> WHAT THIS TASK INVOLVES
Look over the listing below and tally the lines in which the word "Edit" turns up. Answer with the tally only.

> MATERIALS PROVIDED
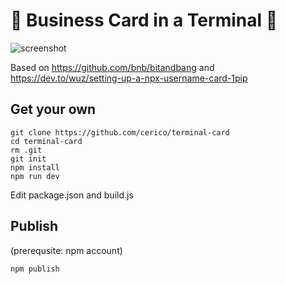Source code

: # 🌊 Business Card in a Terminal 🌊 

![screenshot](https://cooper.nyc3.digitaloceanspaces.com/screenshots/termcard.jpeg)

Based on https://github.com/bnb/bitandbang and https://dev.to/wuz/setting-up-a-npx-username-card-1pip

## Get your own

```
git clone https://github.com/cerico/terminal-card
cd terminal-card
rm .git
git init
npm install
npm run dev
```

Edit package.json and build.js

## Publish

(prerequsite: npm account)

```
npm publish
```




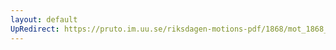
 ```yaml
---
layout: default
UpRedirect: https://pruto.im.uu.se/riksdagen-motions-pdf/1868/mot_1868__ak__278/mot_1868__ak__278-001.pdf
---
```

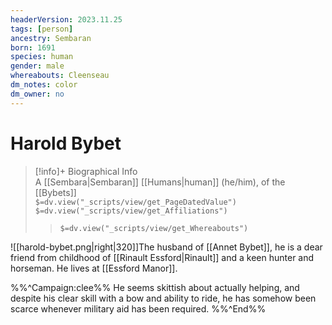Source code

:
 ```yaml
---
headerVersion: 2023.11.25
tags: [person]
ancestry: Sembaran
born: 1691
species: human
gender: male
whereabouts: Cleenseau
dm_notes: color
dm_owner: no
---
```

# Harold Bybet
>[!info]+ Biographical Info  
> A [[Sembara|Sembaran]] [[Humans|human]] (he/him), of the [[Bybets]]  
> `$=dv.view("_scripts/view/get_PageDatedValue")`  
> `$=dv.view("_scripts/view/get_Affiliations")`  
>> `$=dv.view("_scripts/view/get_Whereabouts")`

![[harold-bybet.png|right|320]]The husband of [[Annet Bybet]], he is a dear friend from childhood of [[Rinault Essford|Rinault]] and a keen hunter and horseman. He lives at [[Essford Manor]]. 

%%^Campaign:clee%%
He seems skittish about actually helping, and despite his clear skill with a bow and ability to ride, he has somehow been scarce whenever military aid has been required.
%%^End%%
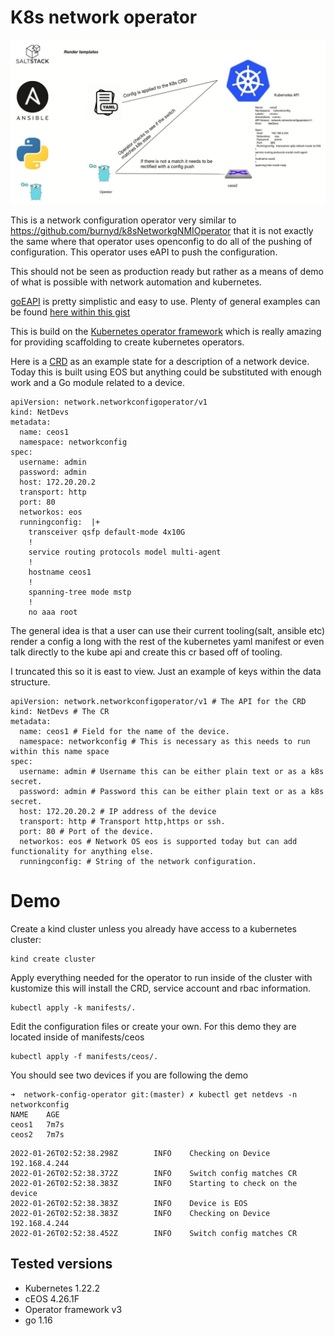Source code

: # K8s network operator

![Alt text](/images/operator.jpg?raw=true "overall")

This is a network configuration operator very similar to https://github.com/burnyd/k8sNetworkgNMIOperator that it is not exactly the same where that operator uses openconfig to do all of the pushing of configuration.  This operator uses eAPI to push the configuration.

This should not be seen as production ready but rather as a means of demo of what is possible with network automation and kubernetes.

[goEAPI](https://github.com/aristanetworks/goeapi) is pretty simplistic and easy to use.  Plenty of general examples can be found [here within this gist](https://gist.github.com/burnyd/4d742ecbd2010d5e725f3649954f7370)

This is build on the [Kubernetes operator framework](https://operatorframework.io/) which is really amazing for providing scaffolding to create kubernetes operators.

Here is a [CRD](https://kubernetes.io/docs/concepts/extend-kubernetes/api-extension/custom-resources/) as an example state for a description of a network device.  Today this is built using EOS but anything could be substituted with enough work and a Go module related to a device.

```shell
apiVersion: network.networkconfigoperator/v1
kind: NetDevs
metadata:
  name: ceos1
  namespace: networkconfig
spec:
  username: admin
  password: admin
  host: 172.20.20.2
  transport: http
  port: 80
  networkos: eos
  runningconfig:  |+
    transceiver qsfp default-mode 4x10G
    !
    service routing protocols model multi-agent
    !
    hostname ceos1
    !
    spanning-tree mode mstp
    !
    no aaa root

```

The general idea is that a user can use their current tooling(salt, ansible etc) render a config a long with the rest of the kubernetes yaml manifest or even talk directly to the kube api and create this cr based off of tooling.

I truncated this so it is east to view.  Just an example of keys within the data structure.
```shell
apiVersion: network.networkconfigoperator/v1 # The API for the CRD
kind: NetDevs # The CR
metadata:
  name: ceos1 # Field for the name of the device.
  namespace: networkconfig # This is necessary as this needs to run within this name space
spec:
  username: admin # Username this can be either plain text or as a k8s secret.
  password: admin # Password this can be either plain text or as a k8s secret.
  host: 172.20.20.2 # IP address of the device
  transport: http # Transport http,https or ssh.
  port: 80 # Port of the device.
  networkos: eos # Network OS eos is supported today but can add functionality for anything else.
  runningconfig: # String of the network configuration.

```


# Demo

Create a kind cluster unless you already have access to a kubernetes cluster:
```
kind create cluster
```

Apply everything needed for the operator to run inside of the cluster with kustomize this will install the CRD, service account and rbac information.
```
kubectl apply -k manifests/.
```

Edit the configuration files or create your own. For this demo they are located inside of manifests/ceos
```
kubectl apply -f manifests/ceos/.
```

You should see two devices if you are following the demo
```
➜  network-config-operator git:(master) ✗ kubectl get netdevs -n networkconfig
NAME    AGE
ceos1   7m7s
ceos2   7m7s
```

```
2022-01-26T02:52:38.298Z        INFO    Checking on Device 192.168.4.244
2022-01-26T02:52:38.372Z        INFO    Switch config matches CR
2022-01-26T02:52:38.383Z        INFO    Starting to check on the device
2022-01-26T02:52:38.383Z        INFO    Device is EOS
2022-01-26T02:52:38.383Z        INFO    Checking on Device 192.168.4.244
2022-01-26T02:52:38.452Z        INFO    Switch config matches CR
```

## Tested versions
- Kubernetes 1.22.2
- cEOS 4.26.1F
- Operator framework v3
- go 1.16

> WRITTEN SOLUTION
2